[Collected data]

-------------------------

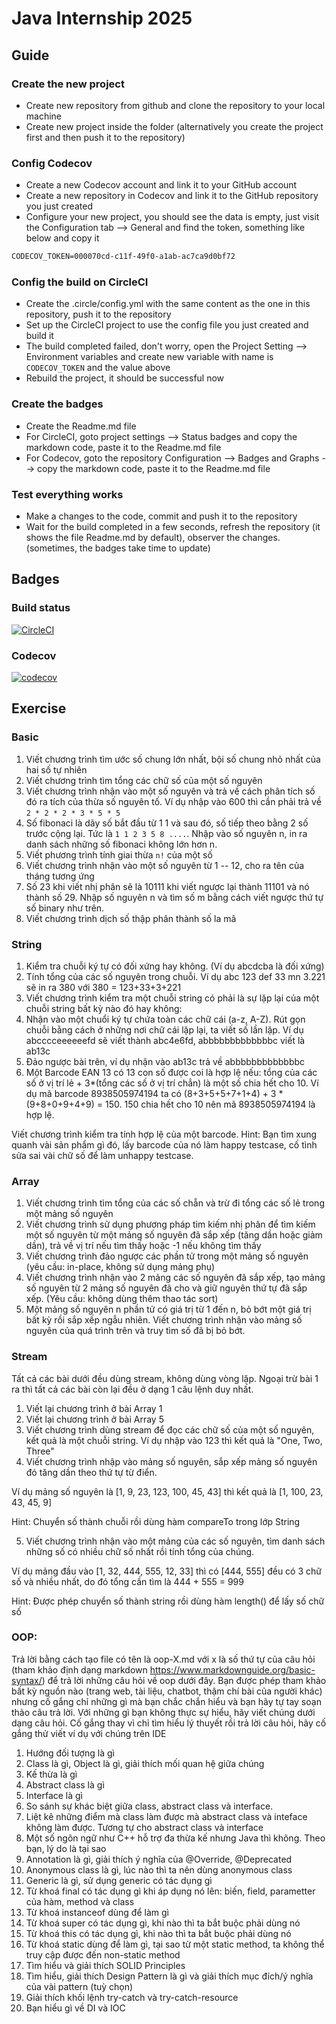 # Java Internship 2025

## Guide

### Create the new project
- Create new repository from github and clone the repository to your local machine
- Create new project inside the folder (alternatively you create the project first and then push it to the repository)

### Config Codecov
- Create a new Codecov account and link it to your GitHub account
- Create a new repository in Codecov and link it to the GitHub repository you just created
- Configure your new project, you should see the data is empty, just visit the Configuration tab --> General and find the token, something like below and copy it

```md
CODECOV_TOKEN=000070cd-c11f-49f0-a1ab-ac7ca9d0bf72
```

### Config the build on CircleCI
- Create the .circle/config.yml with the same content as the one in this repository, push it to the repository
- Set up the CircleCI project to use the config file you just created and build it
- The build completed failed, don't worry, open the Project Setting --> Environment variables and create new variable with name is `CODECOV_TOKEN` and the value above
- Rebuild the project, it should be successful now

### Create the badges
- Create the Readme.md file
- For CircleCI, goto project settings --> Status badges and copy the markdown code, paste it to the Readme.md file
- For Codecov, goto the repository Configuration --> Badges and Graphs --> copy the markdown code, paste it to the Readme.md file

### Test everything works
- Make a changes to the code, commit and push it to the repository
- Wait for the build completed in a few seconds, refresh the repository (it shows the file Readme.md by default), observer the changes. (sometimes, the badges take time to update)

## Badges

### Build status

[![CircleCI](https://dl.circleci.com/status-badge/img/gh/KimTien0410/java-internship-2025/tree/main.svg?style=svg)](https://dl.circleci.com/status-badge/redirect/gh/KimTien0410/java-internship-2025/tree/main)

### Codecov

[![codecov](https://codecov.io/github/KimTien0410/java-internship-2025/graph/badge.svg?token=1G43ZJ3E03)](https://codecov.io/github/KimTien0410/java-internship-2025)
## Exercise

### Basic

1. Viết chương trình tìm ước số chung lớn nhất, bội số chung nhỏ nhất của hai số tự nhiên
2. Viết chương trình tìm tổng các chữ số của một số nguyên
3. Viết chương trình nhận vào một số nguyên và trả về cách phân tích số đó ra tích của thừa số nguyên tố. Ví dụ nhập vào 600 thì cần phải trả về `2 * 2 * 2 * 3 * 5 * 5`
4. Số fibonaci là dãy số bắt đầu từ 1 1 và sau đó, số tiếp theo bằng 2 số trước cộng lại. Tức là `1 1 2 3 5 8 ....`. Nhập vào số nguyên n, in ra danh sách những số fibonaci không lớn hơn n.
5. Viết phương trình tính giai thừa `n!` của một số
6. Viết chương trình nhận vào một số nguyên từ 1 -- 12, cho ra tên của tháng tương ứng
7. Số 23 khi viết nhị phân sẽ là 10111 khi viết ngược lại thành 11101 và nó thành số 29. Nhập số nguyên n và tìm số m bằng cách viết ngược thứ tự số binary như trên.
8. Viết chương trình dịch số thập phân thành số la mã

### String

1. Kiểm tra chuỗi ký tự có đối xứng hay không. (Ví dụ abcdcba là đối xứng)
2. Tính tổng của các số nguyên trong chuỗi. Ví dụ abc 123 def 33 mn 3.221 sẽ in ra 380 với 380 = 123+33+3+221
3. Viết chương trình kiểm tra một chuỗi string có phải là sự lặp lại của một chuỗi string bất kỳ nào đó hay không:
4. Nhận vào một chuổi ký tự chứa toàn các chữ cái (a-z, A-Z). Rút gọn chuỗi bằng cách ở những nơi chữ cái lặp lại, ta viết số lần lặp. Ví dụ abcccceeeeeefd sẽ viết thành abc4e6fd, abbbbbbbbbbbbbc viết là ab13c
5. Đảo ngược bài trên, ví dụ nhận vào ab13c trả về abbbbbbbbbbbbbc
6. Một Barcode EAN 13 có 13 con số được coi là hợp lệ nếu: tổng của các số ở vị trí lẻ + 3*(tổng các số ở vị trí chẳn) là một số chia hết cho 10.
   Ví dụ mã barcode 8938505974194 ta có (8+3+5+5+7+1+4) + 3 * (9+8+0+9+4+9) = 150. 150 chia hết cho 10 nên mã 8938505974194 là hợp lệ.

Viết chương trình kiểm tra tính hợp lệ của một barcode. 
Hint: Bạn tìm xung quanh vài sản phẩm gì đó, lấy barcode của nó làm happy testcase, cố tình sửa sai vài chữ số để làm unhappy testcase. 

### Array

1. Viết chương trình tìm tổng của các số chẵn và trừ đi tổng các số lẻ trong một mảng số nguyên
2. Viết chương trình sử dụng phương pháp tìm kiếm nhị phân để tìm kiếm một số nguyên từ một mảng số nguyên đã sắp xếp (tăng dần hoặc giảm dần), trả về vị trí nếu tìm thấy hoặc -1 nếu không tìm thấy
3. Viết chương trình đảo ngược các phần tử trong một mảng số nguyên (yêu cầu: in-place, không sử dụng mảng phụ)
4. Viết chương trình nhận vào 2 mảng các số nguyên đã sắp xếp, tạo mảng số nguyên từ 2 mảng số nguyên đã cho và giữ nguyên thứ tự đã sắp xếp. (Yêu cầu: không dùng thêm thao tác sort)
5. Một mảng số nguyên n phần tử có giá trị từ 1 đến n, bỏ bớt một giá trị bất kỳ rồi sắp xếp ngẫu nhiên. Viết chương trình nhận vào mảng số nguyên của quá trình trên và truy tìm số đã bị bỏ bớt.

### Stream

Tất cả các bài dưới đều dùng stream, không dùng vòng lặp. Ngoại trừ bài 1 ra thì tất cả các bài còn lại đều ở dạng 1 câu lệnh duy nhất.

1. Viết lại chương trình ở bài Array 1
2. Viết lại chương trình ở bài Array 5
3. Viết chương trình dùng stream để đọc các chữ số của một số nguyên, kết quả là một chuỗi string. Ví dụ nhập vào 123 thì kết quả là "One, Two, Three"
4. Viết chương trình nhập vào mảng số nguyên, sắp xếp mảng số nguyên đó tăng dần theo thứ tự từ điển.

Ví dụ mảng số nguyên là [1, 9, 23, 123, 100, 45, 43] thì kết quả là [1, 100, 23, 43, 45, 9]

Hint: Chuyển số thành chuỗi rồi dùng hàm compareTo trong lớp String

5. Viết chương trình nhận vào một mảng của các số nguyên, tìm danh sách những số có nhiều chữ số nhất rồi tính tổng của chúng.

Ví dụ mảng đầu vào [1, 32, 444, 555, 12, 33] thì có [444, 555] đều có 3 chữ số và nhiều nhất, do đó tổng cần tìm là 444 + 555 = 999

Hint: Được phép chuyển số thành string rồi dùng hàm length() để lấy số chữ số

### OOP:

Trả lời bằng cách tạo file có tên là oop-X.md với x là số thứ tự của câu hỏi (tham khảo định dạng markdown https://www.markdownguide.org/basic-syntax/) để trả lời những câu hỏi về oop dưới đây. Bạn được phép tham khảo bất kỳ nguồn nào (trang web, tài liệu, chatbot, thậm chí bài của người khác) nhưng cố gắng chỉ những gì mà bạn chắc chắn hiểu và bạn hãy tự tay soạn thảo câu trả lời. Với những gì bạn không thực sự hiểu, hãy viết chúng dưới dạng câu hỏi. Cố gắng thay vì chỉ tìm hiểu lý thuyết rồi trả lời câu hỏi, hãy cố gắng thử viết ví dụ với chúng trên IDE

1. Hướng đối tượng là gì
2. Class là gì, Object là gì, giải thích mối quan hệ giữa chúng
3. Kế thừa là gì
4. Abstract class là gì
5. Interface là gì
6. So sánh sự khác biệt giữa class, abstract class và interface.
7. Liệt kê những điểm mà class làm được mà abstract class và inteface không làm được. Tương tự cho abstract class và interface
8. Một số ngôn ngữ như C++ hỗ trợ đa thừa kế nhưng Java thì không. Theo bạn, lý do là tại sao
9. Annotation là gì, giải thích ý nghĩa của @Override, @Deprecated
10. Anonymous class là gì, lúc nào thì ta nên dùng anonymous class
11. Generic là gì, sử dụng generic có tác dụng gì
12. Từ khoá final có tác dụng gì khi áp dụng nó lên: biến, field, parametter của hàm, method và class
13. Từ khoá instanceof dùng để làm gì
14. Từ khoá super có tác dụng gì, khi nào thì ta bắt buộc phải dùng nó
15. Từ khoá this có tác dụng gì, khi nào thì ta bắt buộc phải dùng nó
16. Từ khoá static dùng để làm gì, tại sao từ một static method, ta không thể truy cập được đến non-static method
17. Tìm hiểu và giải thích SOLID Principles
18. Tìm hiểu, giải thích Design Pattern là gì và giải thích mục đích/ý nghĩa của vài pattern (tuỳ chọn)
19. Giải thích khối lệnh try-catch và try-catch-resource
20. Bạn hiểu gì về DI và IOC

-------------------------

What the task requires
Take the lines above from the one containing "Hint: Bạn tìm" down to the one containing "4. Viết chương trình nhận", and transcribe them exactly, both ends included.

Solution to this problem
Hint: Bạn tìm xung quanh vài sản phẩm gì đó, lấy barcode của nó làm happy testcase, cố tình sửa sai vài chữ số để làm unhappy testcase. 

### Array

1. Viết chương trình tìm tổng của các số chẵn và trừ đi tổng các số lẻ trong một mảng số nguyên
2. Viết chương trình sử dụng phương pháp tìm kiếm nhị phân để tìm kiếm một số nguyên từ một mảng số nguyên đã sắp xếp (tăng dần hoặc giảm dần), trả về vị trí nếu tìm thấy hoặc -1 nếu không tìm thấy
3. Viết chương trình đảo ngược các phần tử trong một mảng số nguyên (yêu cầu: in-place, không sử dụng mảng phụ)
4. Viết chương trình nhận vào 2 mảng các số nguyên đã sắp xếp, tạo mảng số nguyên từ 2 mảng số nguyên đã cho và giữ nguyên thứ tự đã sắp xếp. (Yêu cầu: không dùng thêm thao tác sort)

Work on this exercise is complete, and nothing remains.